Découvrir un film récent du fond d’un fauteuil confortable, c'est parfois la joie à l'état pur. Perfect Days de Wim Wenders, vu dans un cinéma quasi désert par une après-midi glaciale de fin novembre. Le film m’a happée, tout m’a comblée. La qualité du son, le fil de l’histoire aussi simple qu’étonnante, le grain de l’image, le sourire imperceptible qui s'épanouissait sur le visage du héros. Un nettoyeur de toilettes publiques à Tokyo. Un virtuose du vivre au jour le jour. 

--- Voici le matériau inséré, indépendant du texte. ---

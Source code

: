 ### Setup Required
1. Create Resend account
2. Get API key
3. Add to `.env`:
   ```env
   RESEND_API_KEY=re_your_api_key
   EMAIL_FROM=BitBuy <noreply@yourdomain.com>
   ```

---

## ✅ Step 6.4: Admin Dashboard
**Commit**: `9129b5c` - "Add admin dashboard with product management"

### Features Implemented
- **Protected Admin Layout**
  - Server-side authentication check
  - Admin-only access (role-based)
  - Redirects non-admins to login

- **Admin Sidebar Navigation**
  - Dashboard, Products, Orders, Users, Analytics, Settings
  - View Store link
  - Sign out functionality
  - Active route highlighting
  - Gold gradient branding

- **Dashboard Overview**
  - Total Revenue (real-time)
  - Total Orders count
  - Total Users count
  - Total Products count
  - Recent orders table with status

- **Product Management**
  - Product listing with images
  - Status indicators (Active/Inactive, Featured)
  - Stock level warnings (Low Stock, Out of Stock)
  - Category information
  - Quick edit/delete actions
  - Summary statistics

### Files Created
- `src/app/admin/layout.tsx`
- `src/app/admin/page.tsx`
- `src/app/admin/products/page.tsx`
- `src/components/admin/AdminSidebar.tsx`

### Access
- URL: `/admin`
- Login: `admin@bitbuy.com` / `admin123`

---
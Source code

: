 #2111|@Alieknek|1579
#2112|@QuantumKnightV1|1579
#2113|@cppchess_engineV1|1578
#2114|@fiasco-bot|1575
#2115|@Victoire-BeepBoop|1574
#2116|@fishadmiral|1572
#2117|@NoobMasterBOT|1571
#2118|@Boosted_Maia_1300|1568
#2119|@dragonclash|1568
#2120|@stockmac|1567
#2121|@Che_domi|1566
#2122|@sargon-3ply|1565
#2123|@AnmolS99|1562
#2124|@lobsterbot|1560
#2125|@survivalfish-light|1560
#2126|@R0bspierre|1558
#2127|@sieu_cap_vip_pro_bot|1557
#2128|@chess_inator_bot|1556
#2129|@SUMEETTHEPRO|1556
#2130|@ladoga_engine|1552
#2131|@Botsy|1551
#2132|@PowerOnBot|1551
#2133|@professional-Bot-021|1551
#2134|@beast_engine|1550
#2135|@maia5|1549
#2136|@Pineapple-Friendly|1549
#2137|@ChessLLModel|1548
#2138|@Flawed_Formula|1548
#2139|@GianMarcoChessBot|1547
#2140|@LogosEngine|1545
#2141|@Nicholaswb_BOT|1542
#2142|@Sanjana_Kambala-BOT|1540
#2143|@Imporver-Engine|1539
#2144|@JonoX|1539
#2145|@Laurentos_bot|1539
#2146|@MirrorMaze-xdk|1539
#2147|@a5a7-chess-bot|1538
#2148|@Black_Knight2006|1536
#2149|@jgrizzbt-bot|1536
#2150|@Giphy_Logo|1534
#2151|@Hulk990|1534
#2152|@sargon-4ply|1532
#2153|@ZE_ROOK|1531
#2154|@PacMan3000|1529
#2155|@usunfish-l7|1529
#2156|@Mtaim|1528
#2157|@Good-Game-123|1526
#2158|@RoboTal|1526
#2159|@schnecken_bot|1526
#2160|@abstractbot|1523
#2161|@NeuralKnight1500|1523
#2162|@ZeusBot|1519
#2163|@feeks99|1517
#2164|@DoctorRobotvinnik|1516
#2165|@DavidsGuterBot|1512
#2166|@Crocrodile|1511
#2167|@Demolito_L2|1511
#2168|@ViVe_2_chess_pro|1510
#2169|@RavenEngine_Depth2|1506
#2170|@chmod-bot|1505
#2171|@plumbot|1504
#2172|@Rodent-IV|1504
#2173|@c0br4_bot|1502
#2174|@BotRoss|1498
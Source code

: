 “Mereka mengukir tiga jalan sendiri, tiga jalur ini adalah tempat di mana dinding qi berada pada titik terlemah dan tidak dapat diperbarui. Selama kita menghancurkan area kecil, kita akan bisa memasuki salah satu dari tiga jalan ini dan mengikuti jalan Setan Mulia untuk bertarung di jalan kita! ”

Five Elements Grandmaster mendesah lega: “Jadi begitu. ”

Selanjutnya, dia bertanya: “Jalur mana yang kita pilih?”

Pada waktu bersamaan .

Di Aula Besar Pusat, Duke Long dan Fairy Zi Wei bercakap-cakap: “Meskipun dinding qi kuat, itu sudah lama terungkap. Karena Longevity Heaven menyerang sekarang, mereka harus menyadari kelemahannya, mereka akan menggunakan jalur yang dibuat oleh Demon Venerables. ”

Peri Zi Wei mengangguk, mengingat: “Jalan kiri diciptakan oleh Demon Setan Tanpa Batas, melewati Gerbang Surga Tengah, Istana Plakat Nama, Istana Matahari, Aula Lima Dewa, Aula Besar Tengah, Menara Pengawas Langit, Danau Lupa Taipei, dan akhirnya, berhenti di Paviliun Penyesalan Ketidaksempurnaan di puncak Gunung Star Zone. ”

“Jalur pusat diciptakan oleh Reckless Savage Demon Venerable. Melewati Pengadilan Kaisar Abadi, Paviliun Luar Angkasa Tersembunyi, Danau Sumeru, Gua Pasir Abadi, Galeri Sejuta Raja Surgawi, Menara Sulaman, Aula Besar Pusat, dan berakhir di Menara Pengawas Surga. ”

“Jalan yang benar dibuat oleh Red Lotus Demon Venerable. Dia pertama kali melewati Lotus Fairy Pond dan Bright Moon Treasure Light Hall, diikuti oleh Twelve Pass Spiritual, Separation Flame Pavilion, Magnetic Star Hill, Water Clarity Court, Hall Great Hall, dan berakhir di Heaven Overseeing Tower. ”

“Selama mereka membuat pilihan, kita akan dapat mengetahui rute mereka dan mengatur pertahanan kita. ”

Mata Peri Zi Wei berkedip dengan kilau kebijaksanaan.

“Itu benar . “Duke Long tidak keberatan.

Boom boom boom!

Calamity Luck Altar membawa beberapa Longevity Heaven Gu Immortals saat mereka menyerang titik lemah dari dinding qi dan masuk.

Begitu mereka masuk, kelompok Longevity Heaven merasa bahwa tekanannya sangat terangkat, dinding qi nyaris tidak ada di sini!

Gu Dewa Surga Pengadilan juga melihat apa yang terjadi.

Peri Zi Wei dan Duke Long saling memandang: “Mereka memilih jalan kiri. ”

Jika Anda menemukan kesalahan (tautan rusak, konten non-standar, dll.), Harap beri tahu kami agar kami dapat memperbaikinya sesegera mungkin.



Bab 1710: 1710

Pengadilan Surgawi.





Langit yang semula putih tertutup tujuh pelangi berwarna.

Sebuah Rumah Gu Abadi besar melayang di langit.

Il glisse dans la grande ville au volant de son van rythmé par les plus beaux tubes des années 70-80. Sa musique. On pénètre avec lui dans de magnifiques toilettes publiques, des œuvres d'art architecturales où son chiffon surfe sur les céramiques des cuvettes de WC. Il jongle avec son matériel, peaufine ses rituels et, avec lui, nettoyer des chiottes est un art martial tranquille. Même ramasser les ordures qu'on devine sans les voir devient une chorégraphie. La souplesse de son corps mince et encore musclé à plus de soixante ans nous méduse. Agenouillé devant un pissoir, imperturbable quand le bouscule un passant pressé, il cultive le geste efficace, le mouvement utile. On ne le plaint pas d'exercer ce métier, on l’admire.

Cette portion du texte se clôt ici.